Tornando ai «contagi interni», la situazione comincia a preoccupare. L'altra settimana erano risultati positivi un altro anestesista e un infermiere del reparto di Anestesia e Rianimazione (non nel Covid Hospital, ma nella città ospedaliera), due Oss in Medicina d'urgenza e un'infermiera in Geriatria.

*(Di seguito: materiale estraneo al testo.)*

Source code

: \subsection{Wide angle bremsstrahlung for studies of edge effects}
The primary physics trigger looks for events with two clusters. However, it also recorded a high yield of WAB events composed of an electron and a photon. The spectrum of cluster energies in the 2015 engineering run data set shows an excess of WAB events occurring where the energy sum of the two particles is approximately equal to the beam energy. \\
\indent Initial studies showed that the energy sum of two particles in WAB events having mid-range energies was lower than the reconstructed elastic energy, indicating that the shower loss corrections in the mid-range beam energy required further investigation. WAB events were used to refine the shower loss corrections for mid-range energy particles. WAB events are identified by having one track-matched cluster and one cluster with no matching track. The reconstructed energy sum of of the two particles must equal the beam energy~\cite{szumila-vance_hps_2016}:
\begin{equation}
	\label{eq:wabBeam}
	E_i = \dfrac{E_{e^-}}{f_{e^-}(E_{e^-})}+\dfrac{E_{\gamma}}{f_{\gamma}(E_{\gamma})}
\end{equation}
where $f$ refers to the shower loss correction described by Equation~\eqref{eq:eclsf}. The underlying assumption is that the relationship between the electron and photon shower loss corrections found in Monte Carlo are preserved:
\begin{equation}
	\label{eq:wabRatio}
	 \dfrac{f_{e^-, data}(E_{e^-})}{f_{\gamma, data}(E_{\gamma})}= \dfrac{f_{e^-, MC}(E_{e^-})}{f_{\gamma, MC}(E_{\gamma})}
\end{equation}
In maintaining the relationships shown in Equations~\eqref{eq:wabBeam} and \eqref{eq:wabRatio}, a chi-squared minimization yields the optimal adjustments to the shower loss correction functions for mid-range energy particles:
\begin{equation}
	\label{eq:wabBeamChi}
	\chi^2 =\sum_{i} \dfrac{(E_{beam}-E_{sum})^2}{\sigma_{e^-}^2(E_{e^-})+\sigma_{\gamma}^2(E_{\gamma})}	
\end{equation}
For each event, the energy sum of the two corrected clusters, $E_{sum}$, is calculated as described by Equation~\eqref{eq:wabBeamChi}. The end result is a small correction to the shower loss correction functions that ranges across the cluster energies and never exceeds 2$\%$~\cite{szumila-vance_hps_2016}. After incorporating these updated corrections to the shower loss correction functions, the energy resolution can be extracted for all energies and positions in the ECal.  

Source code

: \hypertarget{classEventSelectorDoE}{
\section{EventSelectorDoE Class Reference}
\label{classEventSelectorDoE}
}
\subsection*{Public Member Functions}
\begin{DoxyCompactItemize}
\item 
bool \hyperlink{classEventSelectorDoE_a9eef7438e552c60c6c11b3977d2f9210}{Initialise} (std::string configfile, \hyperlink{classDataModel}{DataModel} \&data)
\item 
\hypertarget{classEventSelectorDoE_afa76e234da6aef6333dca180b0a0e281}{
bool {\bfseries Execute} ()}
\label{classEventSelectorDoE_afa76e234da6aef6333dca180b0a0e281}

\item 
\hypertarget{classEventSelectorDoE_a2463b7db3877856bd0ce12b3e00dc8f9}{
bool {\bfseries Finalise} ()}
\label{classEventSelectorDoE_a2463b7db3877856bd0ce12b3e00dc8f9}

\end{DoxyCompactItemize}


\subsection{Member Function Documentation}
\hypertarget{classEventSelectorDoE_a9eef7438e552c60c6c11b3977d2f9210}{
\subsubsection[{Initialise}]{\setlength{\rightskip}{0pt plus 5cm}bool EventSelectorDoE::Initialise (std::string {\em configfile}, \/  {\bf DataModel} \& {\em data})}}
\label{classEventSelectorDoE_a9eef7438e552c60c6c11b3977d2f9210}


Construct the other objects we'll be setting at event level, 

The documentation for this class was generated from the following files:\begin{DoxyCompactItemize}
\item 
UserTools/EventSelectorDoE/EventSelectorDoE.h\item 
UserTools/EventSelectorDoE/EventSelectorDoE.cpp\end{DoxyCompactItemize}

In totale, dall'inizio di questa seconda ondata epidemica, sono 19 gli operatori sanitari che hanno contratto il virus sul posto di lavoro (nella prima fase dell'emergenza pandemica erano stati più di 50 solo al Moscati). Mentre sono 11 i pazienti entrati in ospedale per curare altre patologie e che hanno finito per infettarsi in corsia. Ancora in affanno il pronto soccorso. Sono ripresi gli accessi di utenti che provengono dal Napoletano, diversi quelli arrivati da Nola e zone limitrofe sia a bordo delle ambulanze sia con mezzi privati.

Nel pomeriggio, la centrale operativa 118 avrebbe comunicato la chiusura del pronto soccorso dell'ospedale Santa Maria della Pietà di Nola (afferente all'Asl Napoli 3, tra quelle più in difficoltà in questo momento nell'intera regione) a seguito di un'ispezione del Nas dei carabinieri. Quindi il dirottamento, quasi obbligato, dei mezzi di soccorso su Avellino. Affollata, come sempre, l'area covid (15 posti letto), dove nelle ultime 24 ore sono transitati diversi pazienti critici tra i 40 e 50 anni. Intanto, le parti sociali sono in agitazione. Domani, a supporto della manifestazione nazionale presso il Ministero della Salute, l'Unione sindacale di base (Usb) terrà un presidio presso l'Asl di Avellino, in via degli Imbimbo.

«La trasmissione del contagio è fuori controllo», fanno sapere dalla sede territoriale di Avellino. «Gli ospedali non riescono già più a garantire le prestazioni no Covid, con l'aumento del tasso di mortalità e un impatto devastante sull'aspettativa di vita nel medio e lungo periodo». Medici, infermieri e personale sanitario sono di nuovo alle prese con carichi di lavoro insostenibili, mentre aumentano i casi di contagio tra gli operatori e continuano a non essere garantite le condizioni di lavoro in sicurezza: «In Campania, il governatore De Luca impegnato nella sua campagna elettorale non è riuscito a rafforzare né i dipartimenti di prevenzione e neanche la medicina territoriale; non sono aumentati stabilmente i posti letto né sono stati riaperti reparti e ospedali dismessi. Non sono stati previsti percorsi separati, rendendo di fatto insicure le cure per tutti».